Patience on offense, physical toughness, and better shooting under pressure will be keys to the Tigers’ success, according to Sailer, especially in the opening weeks of the season, when Princeton takes on five top-10 teams in its first seven games.
“We’ve got to see what kind of team we’re going to be,” Sailer said. “We certainly believe that we’re capable of being right back there again this year, but we know we have to prove ourselves.”
Luke Owings ’07 scored 19 points to lead MEN’S BASKETBALL to a 68—59 win at Columbia Feb. 25. The Tigers lost the following night at Cornell when Princeton missed a layup that would have given the Tigers the lead in the closing seconds.
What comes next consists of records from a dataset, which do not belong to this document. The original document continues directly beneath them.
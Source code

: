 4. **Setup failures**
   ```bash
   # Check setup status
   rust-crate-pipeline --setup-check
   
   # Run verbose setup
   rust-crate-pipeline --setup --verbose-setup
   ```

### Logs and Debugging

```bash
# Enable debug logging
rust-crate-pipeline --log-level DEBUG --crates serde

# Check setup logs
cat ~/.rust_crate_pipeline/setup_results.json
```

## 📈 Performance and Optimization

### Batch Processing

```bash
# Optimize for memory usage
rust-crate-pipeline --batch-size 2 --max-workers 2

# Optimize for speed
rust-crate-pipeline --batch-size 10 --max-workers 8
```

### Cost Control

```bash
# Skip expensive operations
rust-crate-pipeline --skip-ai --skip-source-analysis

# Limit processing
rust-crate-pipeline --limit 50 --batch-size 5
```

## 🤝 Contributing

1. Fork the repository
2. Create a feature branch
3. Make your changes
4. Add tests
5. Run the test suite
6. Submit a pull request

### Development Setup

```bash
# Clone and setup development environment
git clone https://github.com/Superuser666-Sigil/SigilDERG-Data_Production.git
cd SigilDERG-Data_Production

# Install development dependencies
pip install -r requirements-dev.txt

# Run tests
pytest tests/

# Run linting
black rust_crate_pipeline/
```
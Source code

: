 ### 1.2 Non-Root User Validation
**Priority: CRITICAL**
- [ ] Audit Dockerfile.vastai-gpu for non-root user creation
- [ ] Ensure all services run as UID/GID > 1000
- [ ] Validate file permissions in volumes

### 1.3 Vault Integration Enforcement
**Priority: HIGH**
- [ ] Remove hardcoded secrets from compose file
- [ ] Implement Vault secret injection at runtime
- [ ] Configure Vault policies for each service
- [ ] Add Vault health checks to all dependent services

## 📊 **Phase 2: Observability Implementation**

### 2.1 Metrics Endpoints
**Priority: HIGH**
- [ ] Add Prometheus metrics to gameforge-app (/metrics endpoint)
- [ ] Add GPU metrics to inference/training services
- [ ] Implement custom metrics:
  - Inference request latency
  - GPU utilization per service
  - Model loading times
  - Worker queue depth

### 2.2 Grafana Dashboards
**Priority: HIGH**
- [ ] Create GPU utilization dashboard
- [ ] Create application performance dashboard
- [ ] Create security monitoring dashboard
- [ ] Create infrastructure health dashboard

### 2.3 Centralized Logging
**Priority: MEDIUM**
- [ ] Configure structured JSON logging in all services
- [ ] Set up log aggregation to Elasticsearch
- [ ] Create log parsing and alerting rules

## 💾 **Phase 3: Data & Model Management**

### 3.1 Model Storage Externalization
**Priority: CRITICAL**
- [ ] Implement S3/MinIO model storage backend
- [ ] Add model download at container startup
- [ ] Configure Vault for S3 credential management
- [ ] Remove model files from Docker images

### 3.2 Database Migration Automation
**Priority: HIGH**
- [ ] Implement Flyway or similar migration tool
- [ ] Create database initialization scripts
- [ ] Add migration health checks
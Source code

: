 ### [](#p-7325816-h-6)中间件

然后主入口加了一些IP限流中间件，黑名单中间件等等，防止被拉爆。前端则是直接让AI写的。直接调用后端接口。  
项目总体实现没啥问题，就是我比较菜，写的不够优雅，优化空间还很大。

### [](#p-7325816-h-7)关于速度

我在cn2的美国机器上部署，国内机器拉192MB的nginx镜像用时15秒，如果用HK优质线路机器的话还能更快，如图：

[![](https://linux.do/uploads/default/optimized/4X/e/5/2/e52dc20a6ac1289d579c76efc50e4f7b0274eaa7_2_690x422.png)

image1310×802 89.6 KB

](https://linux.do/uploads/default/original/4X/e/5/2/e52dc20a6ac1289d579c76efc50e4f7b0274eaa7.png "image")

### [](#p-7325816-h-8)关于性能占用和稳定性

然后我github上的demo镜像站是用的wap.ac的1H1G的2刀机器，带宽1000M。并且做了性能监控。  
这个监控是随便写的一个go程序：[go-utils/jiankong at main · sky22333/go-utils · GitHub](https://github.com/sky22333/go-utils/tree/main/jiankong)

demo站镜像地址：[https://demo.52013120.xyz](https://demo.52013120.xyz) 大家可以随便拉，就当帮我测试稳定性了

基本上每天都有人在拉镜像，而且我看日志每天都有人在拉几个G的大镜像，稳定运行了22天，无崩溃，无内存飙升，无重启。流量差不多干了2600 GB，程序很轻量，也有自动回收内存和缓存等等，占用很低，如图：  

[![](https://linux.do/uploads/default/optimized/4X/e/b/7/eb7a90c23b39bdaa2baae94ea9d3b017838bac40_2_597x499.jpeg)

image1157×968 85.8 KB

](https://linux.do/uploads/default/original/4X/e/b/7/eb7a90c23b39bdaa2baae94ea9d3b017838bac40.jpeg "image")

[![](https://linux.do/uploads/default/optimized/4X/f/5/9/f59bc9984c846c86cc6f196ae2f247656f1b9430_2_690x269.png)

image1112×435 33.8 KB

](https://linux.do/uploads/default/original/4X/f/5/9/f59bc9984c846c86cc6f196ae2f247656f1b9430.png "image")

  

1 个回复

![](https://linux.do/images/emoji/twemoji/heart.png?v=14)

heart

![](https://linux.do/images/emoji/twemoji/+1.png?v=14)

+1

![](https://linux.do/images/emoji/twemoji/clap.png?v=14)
After sinking two free throws at the opposite end, the Big Red won 52—49. WOMEN’S BASKETBALL beat Columbia Feb. 25, putting the Tigers within one win of their first winning season since 1998—99.
Harvard snapped WOMEN’S SWIMMING’s five-year streak of Ivy League championships at DeNunzio Pool Feb. 26. Stephanie Hsiao ’05, who broke her own pool record in the 100-yard freestyle (49.68 seconds), was named the meet’s outstanding swimmer.
Jacqueline Leahy ’06 of the WOMEN’S FENCING team won her third consecutive gold medal in the foil at the Intercollegiate Fencing Association championships Feb. 26. MEN’S FENCING’s Tommi Hurme ’08, who will compete in the Junior World Championships this month, placed first in the epee.
MEN’S SQUASH upset Penn in the quarterfinals and Yale in the consolation final at the College Squash Association team championships Feb. 26 and 27 to finish third in the nation. WOMEN’S SQUASH finished fourth in the Howe Cup, the women’s national championship hosted by Princeton Feb. 19 and 20. Freshman Margaret Kent was 3—0 in the tournament.
WOMEN’S HOCKEY swept Union Feb. 25 and 26 to finish the regular season 16—8—5. In MEN’S HOCKEY, junior goalie Eric Leroux made 38 saves in a 0—0 tie at Union Feb. 26, the first scoreless tie in the Princeton program’s history.
At the Ivy League Indoor Heptagonal Championships Feb. 26, MEN’S TRACK AND FIELD placed second behind Cornell. WOMEN’S TRACK AND FIELD finished seventh.